Theater as an artform and space is still dominated by white people on campus, from its actors and designers to its scripts and books. It is especially refreshing, then, to attend excellent performances by people of color, who offer aesthetic catharsis for societal wrongs through artistic creation. The multicultural theater troupe Iris staged an incredibly moving production of Ntozake Shange’s Obie Award–winning choreopoem For Colored Girls Who Have Considered Suicide/ When the Rainbow Is Enuf last Wednesday at the Logan Center for the Arts. First performed on Broadway in 1976, the piece explores the ambivalence of female desire, especially when it is racially coded, as well as the difficulties surrounding coming of age as a woman of color in America.
The choreopoem consists of twenty poetic monologues performed by seven unnamed women identified only by the colors they wear, associated with the trauma and experiences they have undergone. The lady in green (Daniela de Diego Arozamena) addressed a plant as a stand-in for a wayward lover. The lady in red (Tatiana Khemet) discussed her habit of “scheming, tactful suitors” with silk roses and yet crying herself to sleep afterwards.
Third-year Sydnee Johnson directed this production with a careful eye, making sure that all seven women had equal stage time. Complex subjects like rape, abortion, racism, and domestic violence were deftly handled with compassion and a level of emotional maturity rarely seen on the stage. Lighting design by musa bouderdaben was subtle but it modulated the energy on set well, and the same can be said of the sound design by Kenjiro Lee (it must be noted that Solange’s acclaimed album A Seat at the Table was playing as the pre-performance soundtrack).
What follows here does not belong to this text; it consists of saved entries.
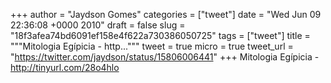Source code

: 
+++
author = "Jaydson Gomes"
categories = ["tweet"]
date = "Wed Jun 09 22:36:08 +0000 2010"
draft = false
slug = "18f3afea74bd6091ef158e4f622a730386050725"
tags = ["tweet"]
title = """Mitologia Egípicia - http..."""
tweet = true
micro = true
tweet_url = "https://twitter.com/jaydson/status/15806006441"
+++
Mitologia Egípicia - http://tinyurl.com/28o4hlo
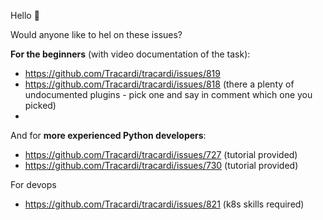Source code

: Hello :wave: 

Would anyone like to hel on these issues?

**For the beginners** (with video documentation of the task):

* https://github.com/Tracardi/tracardi/issues/819
* https://github.com/Tracardi/tracardi/issues/818 (there a plenty of undocumented plugins - pick one and say in comment which one you picked)
* 

And for **more experienced Python developers**:

* https://github.com/Tracardi/tracardi/issues/727 (tutorial provided)
* https://github.com/Tracardi/tracardi/issues/730 (tutorial provided)

For devops

* https://github.com/Tracardi/tracardi/issues/821 (k8s skills required)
Every actress delivered stunning performances—heartfelt and deeply moving without being melodramatic. Mary Kilonzo deserves plaudits for playing the lady in brown; she commanded the stage whenever she spoke and delivered beautiful monologues that tied the choreopoem together as a piece “for colored girls who have considered suicide/ but are moving to the ends of their own rainbows.”
Despite only having been established in the 2015–16 academic year, Iris is already producing artistically inspiring work, staying true to its vision of “radically inclusive and socially conscious theater.” Notably, the troupe offered free admission to the show but asked for donations to Little Black Pearl, a nonprofit that provides arts and entrepreneurial training to underserved communities on the South Side. The production itself was catered and sponsored by Resources for Sexual Violence Prevention (RSVP), and ushers offered pamphlets listing University and Chicago-based resources available to people seeking assistance for issues explored in the choreopoem.
In its best iterations, performance art is centering, uplifting, and capable of providing solace as well as hope. Iris’s production of For Colored Girls is proof that there is an abundance of talent on campus, and that triumphant art is possible in an age of violence and uncertainty. You just need to know where to look.